Masyarakat bagaikan satu tubuh; setiap  anggota masyarakat adalah bagian dari anggota tubuh itu. Oleh karena itu, tindakan sebagian anggota masyarakat—dilihat dari segi manfaat dan madaratnya—tidak dipandang hanya menimpa sebagian orang itu melainkan menimpa masyarakat seluruhnya. Perilaku ‘semau gue’ alias bertindak bebas tanpa mau terikat dengan syariat bisa dinilai sebagai tindakan yang akan menghancurkan masyarakat.
Masyarakat kita adalah masyarakat manusia, bukan komunitas binatang.  Layaknya masyarakat manusia, segala interaksi yang ada di dalamnya haruslah mencerminkan ketinggian martabat kemanusiaannya. Keinggian martabat manusia sendiri terletak pada ketinggian akalnya yang dibimbing oleh wahyu, bukan pada hawa nafsunya yang dibimbing oleh setan. Karena itu, jika perilaku bebas dalam memenuhi dorongan perut dan naluri manusia—yang bersumber dari hawa nafsu yang dibimbing oleh setan itu—justru diberi tempat, sarana, dibiarkan, dilindungi bahkan dijamin oleh undang-undang, maka sepantasnya kita bertanya kepada diri kita sendiri: apakah kita memang menghendaki  masyarakat kita menjadi hina dan turun  derajatnya dari masyarakat manusia ke  derajat yang lebih rendah? Apakah kita rela dan siap kehilangan martabat kita sebagai masyarakat manusia?

Pandangan Islam
Ide kebebasan berekspresi (berperilaku) justru telah menjatuhkan martabat masyarakat pada derajat hewani yang sangat rendah.

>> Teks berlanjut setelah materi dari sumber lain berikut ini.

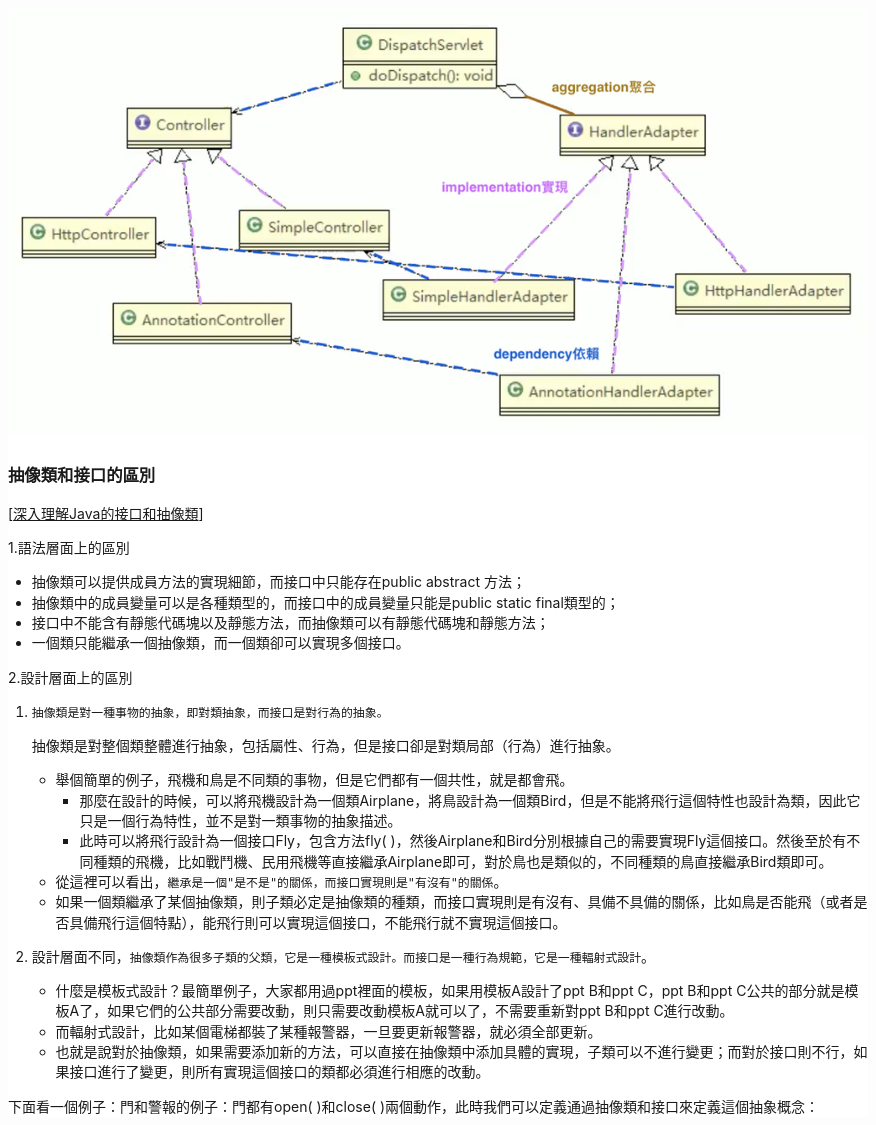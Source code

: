 <img src="./Design_Pattern_B/adapter4.png" alt="adapter4"  />

### 抽像類和接口的區別

[[深入理解Java的接口和抽像類](https://www.cnblogs.com/dolphin0520/p/3811437.html)]

1.語法層面上的區別

- 抽像類可以提供成員方法的實現細節，而接口中只能存在public abstract 方法；
- 抽像類中的成員變量可以是各種類型的，而接口中的成員變量只能是public static final類型的；
- 接口中不能含有靜態代碼塊以及靜態方法，而抽像類可以有靜態代碼塊和靜態方法；
- 一個類只能繼承一個抽像類，而一個類卻可以實現多個接口。

2.設計層面上的區別

1. `抽像類是對一種事物的抽象，即對類抽象，而接口是對行為的抽象。`

   抽像類是對整個類整體進行抽象，包括屬性、行為，但是接口卻是對類局部（行為）進行抽象。

   - 舉個簡單的例子，飛機和鳥是不同類的事物，但是它們都有一個共性，就是都會飛。
     - 那麼在設計的時候，可以將飛機設計為一個類Airplane，將鳥設計為一個類Bird，但是不能將飛行這個特性也設計為類，因此它只是一個行為特性，並不是對一類事物的抽象描述。
     - 此時可以將飛行設計為一個接口Fly，包含方法fly( )，然後Airplane和Bird分別根據自己的需要實現Fly這個接口。然後至於有不同種類的飛機，比如戰鬥機、民用飛機等直接繼承Airplane即可，對於鳥也是類似的，不同種類的鳥直接繼承Bird類即可。
   - 從這裡可以看出，`繼承是一個"是不是"的關係，而接口實現則是"有沒有"的關係`。
   - 如果一個類繼承了某個抽像類，則子類必定是抽像類的種類，而接口實現則是有沒有、具備不具備的關係，比如鳥是否能飛（或者是否具備飛行這個特點），能飛行則可以實現這個接口，不能飛行就不實現這個接口。

2. 設計層面不同，`抽像類作為很多子類的父類，它是一種模板式設計。而接口是一種行為規範，它是一種輻射式設計`。
   - 什麼是模板式設計？最簡單例子，大家都用過ppt裡面的模板，如果用模板A設計了ppt B和ppt C，ppt B和ppt C公共的部分就是模板A了，如果它們的公共部分需要改動，則只需要改動模板A就可以了，不需要重新對ppt B和ppt C進行改動。
   - 而輻射式設計，比如某個電梯都裝了某種報警器，一旦要更新報警器，就必須全部更新。
   - 也就是說對於抽像類，如果需要添加新的方法，可以直接在抽像類中添加具體的實現，子類可以不進行變更；而對於接口則不行，如果接口進行了變更，則所有實現這個接口的類都必須進行相應的改動。

下面看一個例子：門和警報的例子：門都有open( )和close( )兩個動作，此時我們可以定義通過抽像類和接口來定義這個抽象概念：
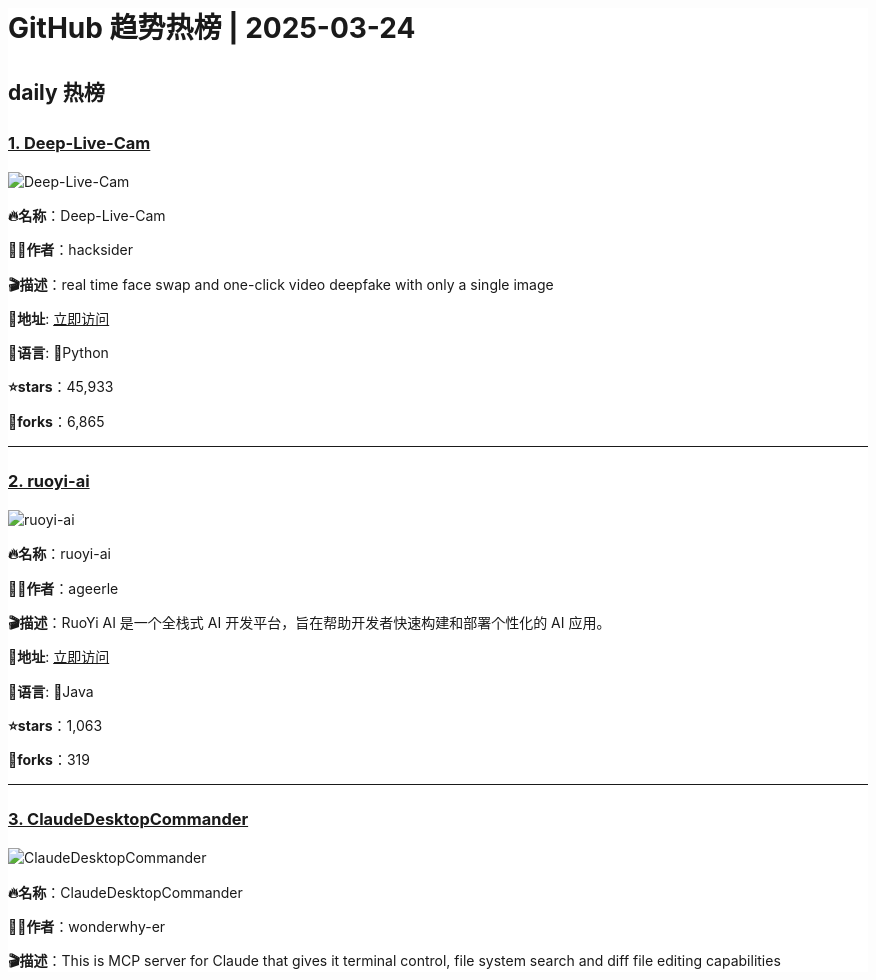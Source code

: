 # GitHub 趋势热榜 | 2025-03-24

## daily 热榜

### [1. Deep-Live-Cam](https://github.com//hacksider/Deep-Live-Cam) 

![Deep-Live-Cam](https://s0.wp.com/mshots/v1/https://github.com//hacksider/Deep-Live-Cam?w=600&h=450) 

**🔥名称**：Deep-Live-Cam 

**🧑‍💻作者**：hacksider 

**🎬描述**：real time face swap and one-click video deepfake with only a single image 

**🔗地址**: [立即访问](https://github.com//hacksider/Deep-Live-Cam) 

**👀语言**: 🔺Python 

**⭐stars**：45,933 

**📍forks**：6,865 

--- 

### [2. ruoyi-ai](https://github.com//ageerle/ruoyi-ai) 

![ruoyi-ai](https://s0.wp.com/mshots/v1/https://github.com//ageerle/ruoyi-ai?w=600&h=450) 

**🔥名称**：ruoyi-ai 

**🧑‍💻作者**：ageerle 

**🎬描述**：RuoYi AI 是一个全栈式 AI 开发平台，旨在帮助开发者快速构建和部署个性化的 AI 应用。 

**🔗地址**: [立即访问](https://github.com//ageerle/ruoyi-ai) 

**👀语言**: 🔺Java 

**⭐stars**：1,063 

**📍forks**：319 

--- 

### [3. ClaudeDesktopCommander](https://github.com//wonderwhy-er/ClaudeDesktopCommander) 

![ClaudeDesktopCommander](https://s0.wp.com/mshots/v1/https://github.com//wonderwhy-er/ClaudeDesktopCommander?w=600&h=450) 

**🔥名称**：ClaudeDesktopCommander 

**🧑‍💻作者**：wonderwhy-er 

**🎬描述**：This is MCP server for Claude that gives it terminal control, file system search and diff file editing capabilities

Kebebasan itu telah menyeret manusia ke kehidupan serba-boleh (permissiveness), yang bahkan tidak pernah dijumpai dalam pergaulan antarhewan sekalipun. Allah SWT berfirman:

]أَرَأَيْتَ مَنِ اتَّخَذَ إِلَهَهُ هَوَاهُ أَفَأَنْتَ تَكُونُ عَلَيْهِ وَكِيلاً * أَمْ تَحْسَبُ أَنَّ أَكْثَرَهُمْ يَسْمَعُونَ أَوْ يَعْقِلُونَ إِنْ هُمْ إِلاَّ كَاْلأَنْعَامِ بَلْ هُمْ أَضَلُّ سَبِيلاً[
Terangkanlah kepadaku tentang orang yang menjadikan hawa nafsunya sebagai tuhannya. Apakah kamu dapat menjadi pemelihara atasnya? Ataukah kamu mengira bahwa kebanyakan mereka itu mendengar atau memahami. Mereka itu tidak lain hanyalah seperti binatang ternak, bahkan mereka lebih sesat jalannya. (QS al-Furqan [25]: 43-44).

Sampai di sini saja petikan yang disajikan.